Gazze ablukasına karşı geçtiğimiz yıl yola çıkan Mavi Marmara gemisinde, İsrail'in Filistin kökenli milletvekili Haneen Zoabi de vardı. İsrail meclisine giren ilk Arap kökenli kadın vekil olan Zoabi, "Gemi bir başarıydı çünkü ablukaya karşı sessizliği bozdu" diye konuştu. İsrail'in gelecekte Türkiye'den özür dileyeceğine inandığını dile getiren Zoabi ile, Türkiye'nin bölgedeki ağırlığını ve Filistin'in bağımsızlık mücadelesini konuştuk.

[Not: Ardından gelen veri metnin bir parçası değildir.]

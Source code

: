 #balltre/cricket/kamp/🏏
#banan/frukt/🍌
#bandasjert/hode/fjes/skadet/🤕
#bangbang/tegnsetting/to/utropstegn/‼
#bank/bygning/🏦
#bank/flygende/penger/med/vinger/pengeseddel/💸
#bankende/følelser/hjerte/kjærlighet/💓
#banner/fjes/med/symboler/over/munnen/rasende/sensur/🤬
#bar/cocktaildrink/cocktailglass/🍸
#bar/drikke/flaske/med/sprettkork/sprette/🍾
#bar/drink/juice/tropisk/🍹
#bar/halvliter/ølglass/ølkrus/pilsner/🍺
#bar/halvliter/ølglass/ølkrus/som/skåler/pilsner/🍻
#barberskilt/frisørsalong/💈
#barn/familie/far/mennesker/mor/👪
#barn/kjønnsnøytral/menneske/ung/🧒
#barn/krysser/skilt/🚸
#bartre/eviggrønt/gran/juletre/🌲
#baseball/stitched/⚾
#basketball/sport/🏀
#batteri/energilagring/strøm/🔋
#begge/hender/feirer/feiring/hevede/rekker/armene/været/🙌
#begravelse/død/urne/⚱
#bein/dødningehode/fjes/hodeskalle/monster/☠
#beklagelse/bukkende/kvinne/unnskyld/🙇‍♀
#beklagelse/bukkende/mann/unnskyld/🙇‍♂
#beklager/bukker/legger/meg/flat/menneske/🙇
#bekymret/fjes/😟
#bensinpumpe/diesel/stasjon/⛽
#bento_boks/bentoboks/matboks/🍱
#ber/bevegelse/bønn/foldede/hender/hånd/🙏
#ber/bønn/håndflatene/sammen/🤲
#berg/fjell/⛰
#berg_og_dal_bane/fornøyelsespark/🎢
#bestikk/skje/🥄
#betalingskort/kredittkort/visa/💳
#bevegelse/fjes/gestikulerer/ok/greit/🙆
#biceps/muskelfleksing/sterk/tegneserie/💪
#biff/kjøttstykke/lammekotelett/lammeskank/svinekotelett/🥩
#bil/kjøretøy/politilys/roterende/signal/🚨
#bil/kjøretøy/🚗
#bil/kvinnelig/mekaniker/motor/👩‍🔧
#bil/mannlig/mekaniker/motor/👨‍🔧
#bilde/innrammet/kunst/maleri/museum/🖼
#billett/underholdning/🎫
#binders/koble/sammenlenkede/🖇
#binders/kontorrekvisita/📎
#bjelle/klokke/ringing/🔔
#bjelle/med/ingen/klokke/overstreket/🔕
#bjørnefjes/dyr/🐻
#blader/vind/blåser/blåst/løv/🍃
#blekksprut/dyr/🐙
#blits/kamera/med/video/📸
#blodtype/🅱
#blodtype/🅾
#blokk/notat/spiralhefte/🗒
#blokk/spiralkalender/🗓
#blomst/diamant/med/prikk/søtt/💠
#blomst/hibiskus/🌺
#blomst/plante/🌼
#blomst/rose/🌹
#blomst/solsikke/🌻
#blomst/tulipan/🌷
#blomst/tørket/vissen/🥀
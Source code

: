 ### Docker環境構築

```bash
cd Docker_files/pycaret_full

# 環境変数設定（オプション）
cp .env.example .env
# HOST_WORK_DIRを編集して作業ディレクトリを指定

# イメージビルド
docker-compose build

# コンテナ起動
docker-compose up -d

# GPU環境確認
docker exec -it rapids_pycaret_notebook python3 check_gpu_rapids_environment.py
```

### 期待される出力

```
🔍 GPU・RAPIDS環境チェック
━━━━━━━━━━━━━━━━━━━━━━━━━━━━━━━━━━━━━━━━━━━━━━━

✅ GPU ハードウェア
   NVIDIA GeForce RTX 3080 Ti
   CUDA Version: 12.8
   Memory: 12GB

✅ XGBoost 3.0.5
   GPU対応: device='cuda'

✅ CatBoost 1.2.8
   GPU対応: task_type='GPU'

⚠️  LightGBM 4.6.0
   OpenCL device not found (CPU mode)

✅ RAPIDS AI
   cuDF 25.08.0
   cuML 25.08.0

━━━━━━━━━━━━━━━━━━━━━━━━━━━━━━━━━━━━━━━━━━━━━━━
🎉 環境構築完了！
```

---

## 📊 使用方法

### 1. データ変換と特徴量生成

Mavi Marmara'yla yola çıkmaya nasıl karar verdiniz? İşgal altındaki halkların mücadelesi, insanlığın doğasının gereğidir. Amacımız Gazze'ye girmekti ama önce ablukaya karşı olan sessizliği bozmaktı. Mavi Marmara gemisi de bu sessizliği bozdu. Mavi Marmara büyük bir başarıydı. Çünkü İsrail'in Gazze ablukasına karşı ilk gerçek meydan okumaydı. Filistinliler'den sonra İsrail'e sadece Türkiye meydan okuyabildi. İsrail Filistinliler'e yaptığı gibi Türk vatandaşlarını da kimseye hesap vermeden öldürebileceğini düşündü. Ben bir Filistinli olarak neden İsrail ile Türkiye arasındaki ilişkinin bozulduğunu sormam. Tam tersi "İlişkiler niye iyiydi ki zaten?" diye sorarım. Bana göre yeryüzündeki tüm ülkeler Filistin'i desteklemelidir.
DÜŞMAN İLAN EDİLDİM
İsrail hükümeti özür dilemeyeceğini söylüyor. Peki ya Meclis'teki atmosfer nasıl? İsrail'de iki görüş var. İlki Netanyahu hükümetinin görüşüdür. Onlara göre İsrail, ABD dışında herkesi kaybedebilir. "Bu bölgeye ait değiliz. Biz zaten Avrupalıyız" diyorlar. İkinci görüşe göre, "Türkiye'yle iyi olursak Türkiye bizi savunur. Ekonomik ilişkilerimiz iyi olur, askeri anlaşmalar imzalarız". Ama yine kendi çıkarlarını korumak için bunu yapıyorlar. Zaten İsrail kendini bölgeye değil, Avrupa'ya ait hissediyor.
Türkiye'nin bölgedeki rolü, Filistinliler'e nasıl bir katkıda bulunuyor? Türkiye Arap devrimlerinin ardından rolünü yeniden değerlendirerek doğru işler yapıyor. Ankara, ABD'nin dediklerini yapmama nın kendisini zayıflatmayacağını gördü. Arap ülkeleri bunu görememişti. Stratejik çıkarlarına saygı istiyorsan, önce kendi stratejik çıkarlarını düşünmelisin. İşte Türkiye bunu yapıyor. Bizim Türkiye'nin bölgede bir rolü olmasına ihtiyacımız var.
Siz hayli ağır bedeller ödediniz değil mi? Beni "düşman" kategorisine koydular. Ama hâlâ İsrail meclisindeyim. Yüzlerine, 'Asıl cinayet işleyen sizsiniz' dedim. 'Suçlamak istiyorsanız mahkemeye gidin' dedim. Dokunulmazlığımı ve İsrail vatandaşlığımı almak istediler. Ancak suçlama bulamıyorlar.
'Özgürlük BM'de değil toprağımızda'
Bizim
asıl mücadelemiz kendi toprağımızdadır, BM'de değil. İşgalciden alacağın özgürlük sadece diplomatik yollardan olmaz. Arap ülkelerine bakın. Mübarek'ten BM'de bağırarak kurtulamazdınız; ülkenizde büyük kalabalıklarla karşı koymalısınız. Bedeli ve sonuçları ne olursa olsun, ne feda etmek zorunda kalırsan kal; insani ve etik bir davranış olduğunu bildiğin için mücadele etmelisin.
"BEN BİR FİLİSTİNLİYİM"
Muhabirimiz Bilge Eser'e konuşan Zoabi, "Nasıra doğumluyum ve kendimi İsrail vatandaşı bir Filistinli olarak tanımlıyorum" dedi.